# Hobie revo 13 vs Hobie outback



## Donnie24

I plan on upgrading to hobie pretty soon an cant decide to choose between the revo or the outback. The thing i like about the outback is the side trays on both sides. One thing ive herd about the outback is that its slow, i know the revo would be faster but how much, an would it make that big of difference? I know the pro angler would be the best way to go but i dont have all that money to spend at the moment! What would you reccomend?


----------



## JD7.62

What kind of fishing are you going to be doing?

The Revo isnt THAT much faster. If say we were both going to a spot two miles away and we peddled stroke for stroke, you may get there 5 minutes before I did if you were in a revo and I was in an outback.

If I only had one kayak I would choose the outback. Ive owned a Hobie Sport, three outbacks, a revo 13 and a pro angler 14 abd currently have the PA and two outbacks.

The outbacks are for my clients and the PA is mine, however, Im thinking about adding another revo to the fleet for those days that I want to easily get out there for a quickie, the PA isnt all that great for that!

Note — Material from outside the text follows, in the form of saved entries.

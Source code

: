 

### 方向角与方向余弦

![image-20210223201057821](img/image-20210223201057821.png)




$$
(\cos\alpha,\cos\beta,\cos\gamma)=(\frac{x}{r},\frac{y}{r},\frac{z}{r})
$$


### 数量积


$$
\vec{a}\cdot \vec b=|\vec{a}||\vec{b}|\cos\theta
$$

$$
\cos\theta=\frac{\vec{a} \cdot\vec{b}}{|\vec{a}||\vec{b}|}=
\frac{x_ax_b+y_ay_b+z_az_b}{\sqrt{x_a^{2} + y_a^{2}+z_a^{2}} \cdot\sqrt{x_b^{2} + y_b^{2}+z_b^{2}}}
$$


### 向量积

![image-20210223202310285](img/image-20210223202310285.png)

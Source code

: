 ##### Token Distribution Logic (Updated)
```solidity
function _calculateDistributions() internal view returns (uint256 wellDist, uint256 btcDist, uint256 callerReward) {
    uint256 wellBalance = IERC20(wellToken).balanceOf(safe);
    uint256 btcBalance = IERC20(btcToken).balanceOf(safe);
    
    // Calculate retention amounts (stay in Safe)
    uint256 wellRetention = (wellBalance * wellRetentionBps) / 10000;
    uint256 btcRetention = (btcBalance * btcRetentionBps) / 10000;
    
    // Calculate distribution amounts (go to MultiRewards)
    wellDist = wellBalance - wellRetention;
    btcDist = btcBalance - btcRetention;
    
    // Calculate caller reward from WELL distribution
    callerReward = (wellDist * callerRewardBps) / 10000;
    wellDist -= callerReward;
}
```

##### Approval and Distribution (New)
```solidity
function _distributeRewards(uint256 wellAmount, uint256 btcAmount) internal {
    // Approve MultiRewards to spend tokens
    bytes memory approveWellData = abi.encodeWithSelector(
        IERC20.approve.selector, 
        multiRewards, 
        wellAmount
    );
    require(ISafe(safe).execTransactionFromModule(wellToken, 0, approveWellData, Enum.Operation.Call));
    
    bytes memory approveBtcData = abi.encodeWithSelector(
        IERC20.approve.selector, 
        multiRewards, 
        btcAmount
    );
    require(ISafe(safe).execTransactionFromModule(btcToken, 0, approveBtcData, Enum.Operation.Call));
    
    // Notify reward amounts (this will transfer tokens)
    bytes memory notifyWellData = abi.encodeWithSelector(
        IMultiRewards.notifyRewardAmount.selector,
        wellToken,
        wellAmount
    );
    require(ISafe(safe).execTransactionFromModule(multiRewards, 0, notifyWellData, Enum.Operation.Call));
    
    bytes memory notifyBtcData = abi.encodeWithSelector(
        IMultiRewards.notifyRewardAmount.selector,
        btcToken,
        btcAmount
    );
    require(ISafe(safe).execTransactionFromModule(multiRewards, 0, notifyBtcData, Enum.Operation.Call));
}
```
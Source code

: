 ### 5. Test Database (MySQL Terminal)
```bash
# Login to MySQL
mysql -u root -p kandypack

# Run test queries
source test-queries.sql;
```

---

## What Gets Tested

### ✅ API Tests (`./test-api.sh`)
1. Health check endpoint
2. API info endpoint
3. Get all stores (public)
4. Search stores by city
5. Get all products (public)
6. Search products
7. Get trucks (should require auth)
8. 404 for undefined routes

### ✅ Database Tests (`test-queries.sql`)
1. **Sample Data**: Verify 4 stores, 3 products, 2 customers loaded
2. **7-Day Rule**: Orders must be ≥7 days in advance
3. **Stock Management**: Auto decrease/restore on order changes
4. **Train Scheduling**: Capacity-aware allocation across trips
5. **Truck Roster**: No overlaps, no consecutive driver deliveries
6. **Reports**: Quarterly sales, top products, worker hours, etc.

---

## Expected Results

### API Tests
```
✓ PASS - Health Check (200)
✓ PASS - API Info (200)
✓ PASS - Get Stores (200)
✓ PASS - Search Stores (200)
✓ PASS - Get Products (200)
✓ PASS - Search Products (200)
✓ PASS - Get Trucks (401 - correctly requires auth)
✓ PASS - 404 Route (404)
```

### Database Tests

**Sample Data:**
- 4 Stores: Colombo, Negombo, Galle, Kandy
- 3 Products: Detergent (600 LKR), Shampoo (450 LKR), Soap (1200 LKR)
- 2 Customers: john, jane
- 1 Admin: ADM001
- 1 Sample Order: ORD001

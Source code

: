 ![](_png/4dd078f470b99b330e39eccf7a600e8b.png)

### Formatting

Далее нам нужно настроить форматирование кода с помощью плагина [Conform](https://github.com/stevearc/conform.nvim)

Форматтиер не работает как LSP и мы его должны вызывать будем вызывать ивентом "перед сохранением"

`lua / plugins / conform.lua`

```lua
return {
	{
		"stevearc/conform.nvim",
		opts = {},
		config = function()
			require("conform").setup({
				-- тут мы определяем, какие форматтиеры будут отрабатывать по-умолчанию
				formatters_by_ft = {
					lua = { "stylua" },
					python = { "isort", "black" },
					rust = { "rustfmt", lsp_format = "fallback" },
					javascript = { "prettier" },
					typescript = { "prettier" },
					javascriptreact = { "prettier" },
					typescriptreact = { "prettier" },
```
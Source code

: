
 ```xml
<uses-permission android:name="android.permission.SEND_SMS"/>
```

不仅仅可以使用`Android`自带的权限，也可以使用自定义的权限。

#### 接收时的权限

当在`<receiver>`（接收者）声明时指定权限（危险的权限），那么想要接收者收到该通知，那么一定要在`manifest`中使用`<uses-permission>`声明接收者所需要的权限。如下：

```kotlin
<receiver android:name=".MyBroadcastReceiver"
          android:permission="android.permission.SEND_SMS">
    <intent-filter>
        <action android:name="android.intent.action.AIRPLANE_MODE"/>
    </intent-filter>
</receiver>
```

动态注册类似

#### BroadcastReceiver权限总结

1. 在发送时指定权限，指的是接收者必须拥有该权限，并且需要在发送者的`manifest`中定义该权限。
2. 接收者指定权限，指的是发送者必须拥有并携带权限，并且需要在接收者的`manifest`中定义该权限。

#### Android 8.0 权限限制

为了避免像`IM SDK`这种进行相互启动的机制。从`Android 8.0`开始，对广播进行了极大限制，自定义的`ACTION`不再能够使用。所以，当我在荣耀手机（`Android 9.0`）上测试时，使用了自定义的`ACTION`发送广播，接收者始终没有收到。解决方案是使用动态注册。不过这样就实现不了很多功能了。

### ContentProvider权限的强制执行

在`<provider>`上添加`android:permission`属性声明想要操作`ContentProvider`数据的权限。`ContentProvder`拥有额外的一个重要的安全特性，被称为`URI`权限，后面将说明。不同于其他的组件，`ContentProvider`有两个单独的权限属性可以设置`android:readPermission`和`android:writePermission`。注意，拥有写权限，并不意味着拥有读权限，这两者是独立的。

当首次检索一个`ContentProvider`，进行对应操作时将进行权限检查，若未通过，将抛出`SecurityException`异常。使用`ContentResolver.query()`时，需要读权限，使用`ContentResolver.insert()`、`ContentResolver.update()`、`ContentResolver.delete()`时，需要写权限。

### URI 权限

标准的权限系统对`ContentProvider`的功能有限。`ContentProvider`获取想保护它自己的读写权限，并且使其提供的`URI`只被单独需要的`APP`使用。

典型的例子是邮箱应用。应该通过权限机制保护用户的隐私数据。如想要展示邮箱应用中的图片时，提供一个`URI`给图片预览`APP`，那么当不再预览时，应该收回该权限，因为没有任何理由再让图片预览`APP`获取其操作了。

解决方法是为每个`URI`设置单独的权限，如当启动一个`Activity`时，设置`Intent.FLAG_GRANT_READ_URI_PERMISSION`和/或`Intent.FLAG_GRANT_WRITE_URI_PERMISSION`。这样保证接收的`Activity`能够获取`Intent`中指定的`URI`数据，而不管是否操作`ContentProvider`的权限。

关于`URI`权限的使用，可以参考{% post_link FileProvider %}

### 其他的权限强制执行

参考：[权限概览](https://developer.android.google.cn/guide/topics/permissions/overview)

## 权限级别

Choose the Outback unless your going to be trolling 10-15 miles a day as your typical fishing trip.


----------



## Donnie24

I plan on fishing a couple miles offshore probley no more then 10miles after ive been out a couple times an had some experience. I plan to do some trolling but like i said i most likely wont be going more then 10 miles offshore!


----------



## MrPhoShiz

your gonna want the space. outback all the way.


----------



## The Pitt

Test both. Choose for yourself.


----------



## fishheadspin

i will say this...i own a outback. it is plenty fast enough. i if you plan on going in the gulf you will want to added stability and space..i have no problem staying with the guys i fish with that paddle so it is not like it is super slow.


----------



## D3cept1on

come out to Keysailing (850)932-5520) on Pensacola beach and demo them. we have them out there for demo


----------



## Bo Keifus

I definitely say go try them both at Key Sailing. I have a Revo and love the speed, weight and turning of it but I've been considering switching to an outback. The stability and extra storage space is nice. You're gonna want the turbo fins and sailing rudder for sure too


----------



## Rolexx

I had a revo for 2 weeks and sold it. No room for gear. I bought an outback a year ago and a pa12 a few months ago and the outback is still my favorite for offshore. Outback all the way


----------



## cnote

I've had a Revo for several years. It has served me well. However, if I were starting from scratch, I'd go with the Outback or PA. The Revo may be fast, but speed is overrated in my book. The front hatch is a stretch to access. The little hatch in the middle can only store so much. The back hatch is all but pointless. I only use for when I need to repair something. They yak seems to have a number of doo-dads and gizmos that catch line and just get in the way (some of which I admit I installed). And I don't care how careful you are, you will get a wet behind in anything but the flattest conditions. Personally, I'm saving up for a PA.


----------



## markbxr400

I have an 11' Revo and an Outback. With the ST Turbo fins, I can't tell a noticeable difference in relaxed cruising speed between the two. Outback is plenty fast with the Turbos. Outback is generally drier, and has more storage. I can stand in the Outback, but not the Revo. If I could only have one - Outback.

Mark


----------